For the estimation of the energy use per distance of the PlugTw bus at a certain passenger load, the operation was divided into the two distance sections for each driving cycle \(j\): (1) the distance driven in CD mode that is \(AER_{j}\) (in km) and (2) the distance driven in CS mode that is the difference between the total distance \(D_{j}\) (in km) of driving cycle \(j\) and \(AER_{j}\). The distances \(D_{j}\) of all driving cycles were always longer than the possible \(AER_{j}\) of the PlugTw bus (data is provided in the electronic supplementary material). Therefore, the total energy use of net electrical energy \(TE_{elec,j}\) (in MJ) could be also directly calculated by the used electrical energy between \(SOC_{high}\) and \(SOC_{threshold}\):
$$TE_{elec,j} = \left( {SOC_{high} - SOC_{threshold} } \right)/\left( {SOC_{high} - SOC_{low} } \right) \cdot UsableCapacity \cdot 3.6MJ/kWh = 27 {\text{MJ}}$$
(1)
Then, the energy use per distance in CD mode \(E_{elec,j}\) (in MJ/km) was calculated by relating \(TE_{elec,j}\) to \(AER_{j}\):
$$E_{elec,j} = TE_{elec,j} /AER_{j}$$
(2)
And the mean value of \(E_{elec,j}\) (in MJ/km) was calculated considering equal importance of each driving cycle \(j\):
$$E_{elec} = \mathop \sum \limits_{j}^{N} E_{elec,j} /N$$
(3)
Similarly, the total energy use of the biodiesel blend \(TE_{BB,j}\) (in MJ/km) was the amount of energy to drive the remaining distance \(\left( {D_{j} - AER_{j} } \right)\) in CS mode.

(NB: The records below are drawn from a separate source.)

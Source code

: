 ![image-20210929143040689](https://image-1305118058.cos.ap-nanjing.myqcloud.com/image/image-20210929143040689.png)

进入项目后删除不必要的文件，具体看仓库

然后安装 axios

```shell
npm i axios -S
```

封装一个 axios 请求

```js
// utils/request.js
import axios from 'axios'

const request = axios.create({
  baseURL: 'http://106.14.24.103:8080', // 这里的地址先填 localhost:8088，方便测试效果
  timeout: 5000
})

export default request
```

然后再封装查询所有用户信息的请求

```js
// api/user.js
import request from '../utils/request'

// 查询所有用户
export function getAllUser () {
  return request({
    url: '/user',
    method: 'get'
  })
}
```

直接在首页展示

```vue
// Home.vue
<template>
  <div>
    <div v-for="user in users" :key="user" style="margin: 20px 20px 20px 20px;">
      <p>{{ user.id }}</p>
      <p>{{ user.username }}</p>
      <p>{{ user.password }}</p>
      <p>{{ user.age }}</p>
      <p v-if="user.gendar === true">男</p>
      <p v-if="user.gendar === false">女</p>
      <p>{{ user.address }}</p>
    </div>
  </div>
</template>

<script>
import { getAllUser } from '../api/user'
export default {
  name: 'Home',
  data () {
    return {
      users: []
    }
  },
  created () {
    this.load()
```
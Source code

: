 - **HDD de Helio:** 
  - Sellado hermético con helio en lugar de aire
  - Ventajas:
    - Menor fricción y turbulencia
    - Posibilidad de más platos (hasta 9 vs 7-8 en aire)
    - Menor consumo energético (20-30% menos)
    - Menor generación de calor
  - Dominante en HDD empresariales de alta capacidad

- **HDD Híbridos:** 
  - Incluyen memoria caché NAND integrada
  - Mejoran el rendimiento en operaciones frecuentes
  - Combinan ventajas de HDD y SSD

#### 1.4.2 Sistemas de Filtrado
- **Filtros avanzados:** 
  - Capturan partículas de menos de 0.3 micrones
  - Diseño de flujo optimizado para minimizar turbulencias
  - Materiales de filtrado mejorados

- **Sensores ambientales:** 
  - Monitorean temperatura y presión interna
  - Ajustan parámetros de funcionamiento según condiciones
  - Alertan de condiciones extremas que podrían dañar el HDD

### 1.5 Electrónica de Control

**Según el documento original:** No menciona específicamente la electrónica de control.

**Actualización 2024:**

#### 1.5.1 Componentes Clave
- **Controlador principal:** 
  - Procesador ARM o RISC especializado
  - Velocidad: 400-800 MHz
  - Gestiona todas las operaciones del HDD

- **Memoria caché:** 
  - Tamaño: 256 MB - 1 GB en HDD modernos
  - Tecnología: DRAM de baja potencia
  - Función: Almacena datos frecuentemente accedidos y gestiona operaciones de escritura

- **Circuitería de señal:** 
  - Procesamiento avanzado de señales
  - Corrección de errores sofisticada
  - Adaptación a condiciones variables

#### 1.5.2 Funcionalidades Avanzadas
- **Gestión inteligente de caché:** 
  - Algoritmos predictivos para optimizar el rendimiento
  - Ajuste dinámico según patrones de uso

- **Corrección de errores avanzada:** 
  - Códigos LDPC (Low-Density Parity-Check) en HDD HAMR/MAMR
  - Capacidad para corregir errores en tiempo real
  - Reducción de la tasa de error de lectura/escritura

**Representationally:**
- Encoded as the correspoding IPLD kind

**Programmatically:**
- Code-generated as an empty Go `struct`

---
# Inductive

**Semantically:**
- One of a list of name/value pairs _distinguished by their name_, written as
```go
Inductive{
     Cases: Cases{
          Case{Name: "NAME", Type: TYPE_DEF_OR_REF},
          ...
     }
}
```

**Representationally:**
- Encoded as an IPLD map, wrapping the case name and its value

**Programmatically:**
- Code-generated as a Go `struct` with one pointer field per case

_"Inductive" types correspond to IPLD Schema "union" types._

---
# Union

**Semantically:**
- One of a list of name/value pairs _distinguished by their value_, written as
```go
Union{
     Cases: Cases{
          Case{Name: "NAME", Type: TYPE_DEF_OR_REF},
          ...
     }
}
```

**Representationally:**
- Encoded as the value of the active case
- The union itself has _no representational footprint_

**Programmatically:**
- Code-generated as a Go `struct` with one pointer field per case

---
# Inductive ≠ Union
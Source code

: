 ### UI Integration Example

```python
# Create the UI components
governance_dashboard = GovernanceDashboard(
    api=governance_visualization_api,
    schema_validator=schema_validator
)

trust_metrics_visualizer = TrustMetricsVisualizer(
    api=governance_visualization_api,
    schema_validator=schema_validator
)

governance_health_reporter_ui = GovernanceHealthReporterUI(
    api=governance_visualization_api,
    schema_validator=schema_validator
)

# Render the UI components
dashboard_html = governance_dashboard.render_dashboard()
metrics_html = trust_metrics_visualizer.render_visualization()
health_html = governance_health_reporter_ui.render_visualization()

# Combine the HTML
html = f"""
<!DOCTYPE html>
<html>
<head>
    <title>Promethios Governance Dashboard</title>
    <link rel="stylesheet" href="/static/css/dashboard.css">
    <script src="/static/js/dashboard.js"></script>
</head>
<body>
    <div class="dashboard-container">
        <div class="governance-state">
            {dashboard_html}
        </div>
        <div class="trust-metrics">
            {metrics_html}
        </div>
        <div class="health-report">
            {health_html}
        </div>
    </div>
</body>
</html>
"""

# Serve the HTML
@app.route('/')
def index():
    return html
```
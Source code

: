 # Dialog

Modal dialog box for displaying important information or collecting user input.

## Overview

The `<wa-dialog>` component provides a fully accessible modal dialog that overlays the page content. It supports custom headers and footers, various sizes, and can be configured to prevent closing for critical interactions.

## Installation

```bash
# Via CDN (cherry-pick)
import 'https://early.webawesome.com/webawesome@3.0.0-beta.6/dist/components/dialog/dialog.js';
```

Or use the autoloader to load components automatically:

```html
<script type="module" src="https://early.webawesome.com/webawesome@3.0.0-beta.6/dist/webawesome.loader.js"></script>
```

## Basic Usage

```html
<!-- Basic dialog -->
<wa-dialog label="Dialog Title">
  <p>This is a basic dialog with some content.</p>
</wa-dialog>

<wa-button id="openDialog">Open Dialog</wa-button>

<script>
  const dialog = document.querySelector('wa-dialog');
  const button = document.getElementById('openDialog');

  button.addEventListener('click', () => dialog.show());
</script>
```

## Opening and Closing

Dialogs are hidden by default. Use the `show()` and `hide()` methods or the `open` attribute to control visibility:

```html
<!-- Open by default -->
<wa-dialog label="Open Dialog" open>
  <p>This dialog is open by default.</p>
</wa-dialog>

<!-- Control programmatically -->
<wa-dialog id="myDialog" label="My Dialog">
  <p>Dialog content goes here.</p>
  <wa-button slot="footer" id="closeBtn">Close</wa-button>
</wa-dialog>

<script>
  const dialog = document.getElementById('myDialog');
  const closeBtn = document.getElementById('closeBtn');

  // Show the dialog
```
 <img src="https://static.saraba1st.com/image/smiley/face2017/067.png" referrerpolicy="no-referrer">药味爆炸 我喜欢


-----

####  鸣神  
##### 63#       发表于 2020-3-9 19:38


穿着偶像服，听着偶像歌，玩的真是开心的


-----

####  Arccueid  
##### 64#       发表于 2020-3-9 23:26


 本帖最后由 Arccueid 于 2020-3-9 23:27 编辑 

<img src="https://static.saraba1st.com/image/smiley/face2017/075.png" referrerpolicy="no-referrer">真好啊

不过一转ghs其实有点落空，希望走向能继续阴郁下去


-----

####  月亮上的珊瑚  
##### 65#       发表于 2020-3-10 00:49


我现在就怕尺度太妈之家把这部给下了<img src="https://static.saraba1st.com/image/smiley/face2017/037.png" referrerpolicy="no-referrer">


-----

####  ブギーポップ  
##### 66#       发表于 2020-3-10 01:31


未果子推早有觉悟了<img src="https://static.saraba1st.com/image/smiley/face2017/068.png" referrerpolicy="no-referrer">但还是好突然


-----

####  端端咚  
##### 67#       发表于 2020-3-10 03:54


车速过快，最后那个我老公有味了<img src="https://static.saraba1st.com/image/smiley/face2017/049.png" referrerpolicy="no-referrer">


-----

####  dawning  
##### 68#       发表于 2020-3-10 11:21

Thus, the energy use per distance in CS mode \(E_{BB,j}\) (in MJ/km) was calculated by:
$$E_{BB,j} = TE_{BB,j} /\left( {D_{j} - AER_{j} } \right)$$
(4)
And the mean value of \(E_{BB,j}\) (in MJ/km) was calculated considering again equal importance of each driving cycle \(j\):
$$E_{BB} = \mathop \sum \limits_{j}^{N} E_{BB,j} /N$$
(5)
The sum of both external energy sources to drive first in CD mode (i.e. use of electrical energy) and then, followed by CS mode (i.e. use of biodiesel blend) gave the energy use per distance of the PlugTw bus:
$$E_{j} = \left( {E_{elec,j} \cdot AER_{j} + E_{BB,j} \cdot \left( {D_{j} - AER_{j} } \right)} \right)/D_{j}$$
(6)
And the mean value of \(E_{j}\) (in MJ/km) was calculated considering again equal importance of each driving cycle \(j\):
$$E = \mathop \sum \limits_{j}^{N} E_{j} /N$$
(7)
Note: In the case of the buses ConvBi, HybTw and HybAr, only the biodiesel blend was used as an external energy source and therefore: \(E_{j} = E_{BB,j}\).
Passenger load
For the purpose of the simulations, six occupancy rates were considered in 20%-increments from 0 to 100% to obtain energy use estimations that cover the whole range of passenger loads, i.e. from an empty bus at 0% to a full bus at 100%. Later, the buses are compared to each other according to the actual number of passengers that they carry. Table 2 provides the total weights of the buses for each of the six occupancy rates. The total weight of a bus \(m_{b}\) (in tonnes) was calculated with:
$$m_{b} = m_{b,PassengerLoad} + m_{b,KerbWeight}$$
(8)
where \(m_{b,PassengerLoad}\) is the passenger load (in tonnes) and \(m_{b,KerbWeight}\) is the kerb weight of the bus (in tonnes). The passenger load was estimated by assuming the average weight of one passenger \(m_{Passenger}\) (67 kg, 0.067 tonnes) and considering the occupancy rate \(OR\) (in %) of the passenger carrying capacity of a bus \(PCC_{b}\) (in passengers) from Table 1:
$$m_{b,PassengerLoad} = m_{Passenger} \cdot OR \cdot PCC_{b}$$
(9)
With the aid of Eqs. (8) and (9), the kerb weight of a bus (including the bus driver) was estimated by assuming that the permitted gross vehicle weight \(GVW_{b}\) (in tonne) represents the total weight of a bus at maximal passenger load (i.e. \(OR = 100\%\)) given by:
$$m_{b,KerbWeight} = GVW_{b} - m_{Passenger} \cdot 100\% \cdot PCC_{b}$$
(10)
Values for \(GVW_{b}\) were retrieved from the following references: ConvBi: (Volvo Bus Corporation 2015a); HybTw: (Volvo Bus Corporation 2015c); HybAr: (Volvo Bus Corporation 2016c); PlugTw: (Volvo Bus Corporation 2015g).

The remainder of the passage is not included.